Differences from Baseline Questions:

The breach occurs at Capital Hospital’s Business Associate HIE-DC

• Assuming HIE-DC has determined that all of the improperly disclosed information as a result of the breach was from patients at Capital Hospital, is HIE-DC required to notify all of the covered entities that it has a contract with?

  • What if the breached information came from multiple covered entities?

• If we did not follow the CPS 6/12/07 recommendation, Capital Hospital would be responsible for mitigating the situation because of its contractual relationship with HIE-DC and HHS would not be able to go after HIE-DC directly for the violation.

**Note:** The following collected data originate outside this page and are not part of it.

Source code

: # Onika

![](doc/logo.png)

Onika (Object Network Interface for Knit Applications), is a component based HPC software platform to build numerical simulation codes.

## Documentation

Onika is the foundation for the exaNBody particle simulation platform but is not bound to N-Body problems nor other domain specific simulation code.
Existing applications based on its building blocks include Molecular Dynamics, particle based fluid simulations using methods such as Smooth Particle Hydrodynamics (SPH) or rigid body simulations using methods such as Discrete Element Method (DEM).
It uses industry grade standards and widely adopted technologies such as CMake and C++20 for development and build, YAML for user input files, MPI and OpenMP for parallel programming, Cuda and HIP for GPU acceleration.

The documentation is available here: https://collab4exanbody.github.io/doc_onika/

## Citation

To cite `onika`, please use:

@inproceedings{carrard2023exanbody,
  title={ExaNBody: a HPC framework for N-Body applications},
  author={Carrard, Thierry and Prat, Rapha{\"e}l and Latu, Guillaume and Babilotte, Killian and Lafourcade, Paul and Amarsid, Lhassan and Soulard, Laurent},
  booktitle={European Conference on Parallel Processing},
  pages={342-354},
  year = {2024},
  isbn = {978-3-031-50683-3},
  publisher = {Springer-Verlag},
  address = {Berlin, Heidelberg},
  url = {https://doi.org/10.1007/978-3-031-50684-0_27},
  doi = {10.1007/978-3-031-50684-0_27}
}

• If because of the breach and Capital Hospital’s obligation to “mitigate, to the extent practicable, any harmful effect that is known to the covered entity,” what impact would Capital Hospital requesting higher privacy and security processes have on HIE-DC and its other business associate relationships?

  • Again what if the breach involved information from multiple covered entities who each responded with different mitigation tactics?

• What happens if Capital Hospital decides to terminate its contract with HIE-DC?

  • Repository model:

    • Would it benefit the patients of Capital Hospital for HIE-DC to return or destroy all of the information it received from or create on behalf of Capital Hospital?

    • What if HIE-DC maintains a combined record, would it be possible or potentially harmful for HIE-DC to remove Capital Hospital’s information from the record?

• • Non-repository model:

    • Capital Hospital would no longer be part of the network. Would it be completely disconnected from say a record locator service? Would it be possible to allow searches to continue to get results from Capital Hospital?

• Who notifies patients?

  • Capital Hospital?

  • HIE-DC? Maybe if it is a repository model? Maybe not if it’s a non-repository model?